From the Scribus "About" page
http://web2.altmuehlnet.de/fschmid/about.html

<and I quote>
Printing is done via its own internal Postscript driver, since the driver 
supplied by Qt has limitations and no version has shown to be bug free. The 
internal driver fully supports Level 2 Postscript constructs and a limited 
subset of Level 3. This limitation is due to the lack of complete support for 
Level 3 constructs within some versions of ghostscript. The driver that ships 
with Scribus can embed fonts for printing and you can use and output high 
resolution EPS files.
</and I quote>

So I guess that Franz, at least, thinks that Qt's Postscript driver has 
limitations for a DTP-like app. If I remember correctly though, he wrote that 
before he ported to Qt3 (in September), so maybe things have improved in the 
meantime.

Scribus also has hyphenation, interactive PDF forms, manual kerning of type, 
python scripting (including a "console" for interactive scripting), layers, 
colour separation/management, CMYK etc. I guess there are things in there 
that KOffice might be interested in. Scribus itself is Qt (3.1) and released 
under the GPL, so (perhaps ;-) there wouldn't be much problems in 
borrowing/integrating code. It's also frame-based.

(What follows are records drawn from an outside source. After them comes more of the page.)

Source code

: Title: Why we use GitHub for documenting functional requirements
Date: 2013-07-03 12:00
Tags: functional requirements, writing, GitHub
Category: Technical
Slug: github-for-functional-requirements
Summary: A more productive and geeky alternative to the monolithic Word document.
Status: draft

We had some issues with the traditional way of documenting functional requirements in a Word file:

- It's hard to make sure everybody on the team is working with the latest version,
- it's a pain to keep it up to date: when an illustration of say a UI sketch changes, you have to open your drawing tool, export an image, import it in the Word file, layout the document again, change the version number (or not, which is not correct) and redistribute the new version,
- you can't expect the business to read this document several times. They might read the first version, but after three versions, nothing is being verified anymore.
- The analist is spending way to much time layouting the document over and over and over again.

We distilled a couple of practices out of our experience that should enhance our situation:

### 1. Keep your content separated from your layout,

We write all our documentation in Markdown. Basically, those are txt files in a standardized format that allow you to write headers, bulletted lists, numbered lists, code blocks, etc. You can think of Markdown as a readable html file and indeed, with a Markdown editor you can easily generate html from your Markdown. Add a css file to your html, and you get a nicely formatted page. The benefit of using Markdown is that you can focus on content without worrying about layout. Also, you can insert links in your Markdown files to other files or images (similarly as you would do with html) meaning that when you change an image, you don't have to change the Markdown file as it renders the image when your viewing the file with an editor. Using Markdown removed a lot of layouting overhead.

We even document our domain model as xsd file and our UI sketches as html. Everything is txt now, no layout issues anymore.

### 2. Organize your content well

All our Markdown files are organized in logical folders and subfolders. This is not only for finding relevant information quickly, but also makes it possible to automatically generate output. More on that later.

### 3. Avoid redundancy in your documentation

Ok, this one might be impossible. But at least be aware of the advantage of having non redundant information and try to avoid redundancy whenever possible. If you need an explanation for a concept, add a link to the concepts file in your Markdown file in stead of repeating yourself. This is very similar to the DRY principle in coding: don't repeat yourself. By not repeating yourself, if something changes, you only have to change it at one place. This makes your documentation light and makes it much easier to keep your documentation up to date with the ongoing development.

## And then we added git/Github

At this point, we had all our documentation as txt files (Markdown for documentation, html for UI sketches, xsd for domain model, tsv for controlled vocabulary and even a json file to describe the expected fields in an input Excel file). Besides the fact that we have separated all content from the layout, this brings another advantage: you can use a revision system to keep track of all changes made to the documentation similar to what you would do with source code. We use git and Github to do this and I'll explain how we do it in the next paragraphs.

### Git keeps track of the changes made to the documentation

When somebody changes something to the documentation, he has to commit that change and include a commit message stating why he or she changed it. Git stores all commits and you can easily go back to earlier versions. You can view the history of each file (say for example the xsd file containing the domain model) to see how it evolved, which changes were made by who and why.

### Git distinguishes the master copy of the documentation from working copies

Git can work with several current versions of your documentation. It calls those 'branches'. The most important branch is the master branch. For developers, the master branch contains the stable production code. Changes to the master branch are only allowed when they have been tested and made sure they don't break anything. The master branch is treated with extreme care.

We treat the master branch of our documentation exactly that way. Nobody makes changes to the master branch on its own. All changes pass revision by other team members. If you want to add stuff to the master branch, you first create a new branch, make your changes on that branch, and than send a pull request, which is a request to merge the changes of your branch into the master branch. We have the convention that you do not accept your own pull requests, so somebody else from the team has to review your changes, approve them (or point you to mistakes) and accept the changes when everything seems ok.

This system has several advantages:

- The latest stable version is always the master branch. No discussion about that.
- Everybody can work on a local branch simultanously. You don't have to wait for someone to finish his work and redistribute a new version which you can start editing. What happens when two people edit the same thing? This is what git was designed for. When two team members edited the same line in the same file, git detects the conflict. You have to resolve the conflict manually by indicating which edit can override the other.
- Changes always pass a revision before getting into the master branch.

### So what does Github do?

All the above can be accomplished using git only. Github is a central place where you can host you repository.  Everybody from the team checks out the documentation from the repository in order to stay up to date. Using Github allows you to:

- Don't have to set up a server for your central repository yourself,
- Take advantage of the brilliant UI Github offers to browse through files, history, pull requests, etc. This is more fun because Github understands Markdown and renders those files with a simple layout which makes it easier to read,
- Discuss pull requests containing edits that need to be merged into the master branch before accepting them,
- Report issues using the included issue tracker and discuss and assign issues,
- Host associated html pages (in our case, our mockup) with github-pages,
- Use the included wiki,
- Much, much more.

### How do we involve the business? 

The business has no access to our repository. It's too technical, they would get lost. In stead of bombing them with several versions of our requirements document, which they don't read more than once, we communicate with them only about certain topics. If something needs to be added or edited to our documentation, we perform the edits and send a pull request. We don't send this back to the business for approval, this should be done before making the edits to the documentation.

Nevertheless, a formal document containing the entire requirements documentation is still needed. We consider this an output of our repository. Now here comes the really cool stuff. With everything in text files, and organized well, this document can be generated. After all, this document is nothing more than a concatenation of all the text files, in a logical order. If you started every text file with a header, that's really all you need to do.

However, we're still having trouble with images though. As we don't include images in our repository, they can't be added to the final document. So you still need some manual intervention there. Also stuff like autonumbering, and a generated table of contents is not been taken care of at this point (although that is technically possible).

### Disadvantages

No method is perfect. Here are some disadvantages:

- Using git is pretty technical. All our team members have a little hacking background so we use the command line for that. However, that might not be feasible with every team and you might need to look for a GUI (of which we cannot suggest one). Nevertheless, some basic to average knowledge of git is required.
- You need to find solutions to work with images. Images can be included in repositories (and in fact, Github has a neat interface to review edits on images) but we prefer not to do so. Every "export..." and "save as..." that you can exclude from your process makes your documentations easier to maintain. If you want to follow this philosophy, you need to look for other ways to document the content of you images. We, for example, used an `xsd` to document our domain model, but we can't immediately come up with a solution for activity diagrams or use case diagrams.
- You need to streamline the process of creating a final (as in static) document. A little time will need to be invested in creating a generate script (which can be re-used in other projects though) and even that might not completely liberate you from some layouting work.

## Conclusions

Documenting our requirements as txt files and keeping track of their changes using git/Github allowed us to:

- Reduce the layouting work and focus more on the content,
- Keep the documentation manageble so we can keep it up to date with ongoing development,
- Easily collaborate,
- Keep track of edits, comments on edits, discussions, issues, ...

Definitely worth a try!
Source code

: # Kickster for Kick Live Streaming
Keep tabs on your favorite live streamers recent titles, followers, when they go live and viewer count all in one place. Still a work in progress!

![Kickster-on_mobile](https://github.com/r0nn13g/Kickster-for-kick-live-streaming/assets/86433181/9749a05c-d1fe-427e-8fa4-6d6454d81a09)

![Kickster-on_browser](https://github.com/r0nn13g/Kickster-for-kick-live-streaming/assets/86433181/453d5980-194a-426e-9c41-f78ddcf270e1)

Of course Scribus is also missing things, such as filters (of course :-) and 
the architecture (KDE/KOffice libs) and infrastructure (translators, more 
developers, testers, publicity etc.) that joining KOffice would bring.

Even if Franz was still not interested in transforming Scribus into a KOffice 
application/component, I get the feeling that some friendly collaboration 
between the projects would benefit both parties. Maybe two versions of 
Scribus (one Qt only and one KOffice) could be maintained?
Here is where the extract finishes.